Martin explores the idea that women did not fit into the structure of the jobs that were open to them in industrialized society. These jobs most often required monotony, routine and repetition. Although in reality no more suited to men than they were women, it was women that were judged as innately unable to succeed in such positions due on the constantly changing and supposedly unpredictable nature of their physical state.

As Martin states, “Women were perceived as malfunctioning and their hormones out of balance,” especially when experiencing PMS and menstruation, “rather than the organization of society and work perceived as in need of transformation to demand less constant discipline and productivity.”

The rigidity of society was forcefully imposed on women as it was on men. For all, both men and women, it is inhumane but it was women that were required to adapt in a more dramatic and overt way. Men are viewed as naturally given to the industrious and disciplined way of life demanded of them and the structure of society is built on these assumed capabilities.
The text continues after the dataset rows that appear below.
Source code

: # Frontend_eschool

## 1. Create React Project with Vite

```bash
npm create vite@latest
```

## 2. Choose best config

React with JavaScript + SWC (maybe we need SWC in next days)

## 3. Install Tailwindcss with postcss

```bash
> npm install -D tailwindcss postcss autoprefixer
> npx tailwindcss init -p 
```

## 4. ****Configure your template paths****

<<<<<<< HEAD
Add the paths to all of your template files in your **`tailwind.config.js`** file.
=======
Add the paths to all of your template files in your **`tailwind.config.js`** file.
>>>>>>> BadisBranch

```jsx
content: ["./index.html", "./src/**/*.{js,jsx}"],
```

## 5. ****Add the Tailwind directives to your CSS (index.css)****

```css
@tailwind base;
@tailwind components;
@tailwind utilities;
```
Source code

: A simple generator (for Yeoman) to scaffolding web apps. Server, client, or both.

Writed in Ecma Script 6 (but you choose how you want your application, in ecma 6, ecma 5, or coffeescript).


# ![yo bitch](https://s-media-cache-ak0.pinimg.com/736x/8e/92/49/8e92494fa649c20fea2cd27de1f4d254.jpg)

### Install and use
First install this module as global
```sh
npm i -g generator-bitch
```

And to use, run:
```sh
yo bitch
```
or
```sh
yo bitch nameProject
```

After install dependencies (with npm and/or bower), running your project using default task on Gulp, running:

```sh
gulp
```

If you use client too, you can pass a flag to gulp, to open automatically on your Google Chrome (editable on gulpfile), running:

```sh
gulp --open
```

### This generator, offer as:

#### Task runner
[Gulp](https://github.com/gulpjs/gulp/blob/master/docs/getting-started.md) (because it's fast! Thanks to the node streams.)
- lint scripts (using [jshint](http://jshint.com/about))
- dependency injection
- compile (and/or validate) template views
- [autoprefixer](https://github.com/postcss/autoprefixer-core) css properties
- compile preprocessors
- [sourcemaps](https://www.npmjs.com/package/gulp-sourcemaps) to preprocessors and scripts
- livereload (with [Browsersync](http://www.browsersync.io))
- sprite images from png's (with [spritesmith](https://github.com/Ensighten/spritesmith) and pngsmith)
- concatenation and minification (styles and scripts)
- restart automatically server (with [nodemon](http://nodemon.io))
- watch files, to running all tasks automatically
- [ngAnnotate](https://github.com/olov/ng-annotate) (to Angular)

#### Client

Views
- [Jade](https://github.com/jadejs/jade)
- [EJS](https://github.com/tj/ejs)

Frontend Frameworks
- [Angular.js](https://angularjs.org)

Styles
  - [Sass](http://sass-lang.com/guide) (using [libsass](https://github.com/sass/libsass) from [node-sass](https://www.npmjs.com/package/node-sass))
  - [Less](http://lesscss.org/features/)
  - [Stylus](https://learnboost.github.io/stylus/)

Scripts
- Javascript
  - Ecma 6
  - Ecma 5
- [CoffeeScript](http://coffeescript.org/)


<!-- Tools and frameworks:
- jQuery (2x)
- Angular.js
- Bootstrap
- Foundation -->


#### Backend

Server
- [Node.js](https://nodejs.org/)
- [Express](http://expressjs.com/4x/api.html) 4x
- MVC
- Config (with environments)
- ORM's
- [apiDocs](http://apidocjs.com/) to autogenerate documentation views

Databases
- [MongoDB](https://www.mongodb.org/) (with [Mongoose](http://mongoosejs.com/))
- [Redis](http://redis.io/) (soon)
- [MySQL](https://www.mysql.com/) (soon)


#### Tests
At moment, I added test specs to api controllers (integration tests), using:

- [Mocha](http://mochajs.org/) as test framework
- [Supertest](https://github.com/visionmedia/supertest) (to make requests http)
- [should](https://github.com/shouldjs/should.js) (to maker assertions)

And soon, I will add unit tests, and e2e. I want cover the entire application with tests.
If we admit that women do change through the month, that we do menstruate, experience PMS, have differing moods week to week, we fear that this admission will be used as justification for negative judgment.

Martin counters the feminist refrain of “biology is not destiny”; “I think the way out of this bind is to focus on women’s experiential statements – that they function differently during certain days. We could then perhaps hear these statements not as warnings of the flaws inside women that need to be fixed, but as insights into flaws in society that need to be addressed.”

The idea that men are otherwise unchanging is falsified. Men also experience hormonal changes with studies suggesting they experience a cycle daily that is equivalent to the monthly cycle of women as well as changes in hormone levels across their lifetimes.

Women’s “experiential statements” as Martin describes them are often silenced in the discourse surrounding hormonal contraceptives. It is a betrayal of the feminist cause to speak out with openness about the side effects of the pill.

When Yaz and Yasmin were released the marketing strategy co-opted the idea of word of mouth. In a commercial women were seen passing along the “secret” of these new drugs with their host of beneficial yet superficial side effects. Receiving messages of increased physical attractiveness as the result of a drug that many women were using anyway, only a different brand, increased the transference of this experience from one woman to the next.

In the face of such powerful manipulation, what place does a skillfully worded informational insert have in women’s decision making process? The time of the Nelson Pill Hearings was a very different to today.

Naomi Wolf mentions the pill briefly in ‘The Beauty Myth.’ She remarks that it was originally marketed as a drug to keep women “young, beautiful and sexy,” concepts parallel to those promoted by Bayer through its contemporary advertising. Wolf quotes, in the context of the beauty industry, John Galbraith, “Behavior that is essential for economic reasons is transformed into social virtue.”

Women who do not want to take the pill are treated as difficult and irresponsible. If they do not accept the pill they are ungrateful of the work of women in history and of the privilege afforded them.

Today the initial decision to take the pill is often made for teenage girls. Many of them do not reassess the decision independently until they are well into their twenties by which time their relationship to the drug and to their bodies is so complex as to potentially prevent them successfully coming off the pill. The choice to take the pill is fiercely protected and yet that choice is rarely autonomous and informed.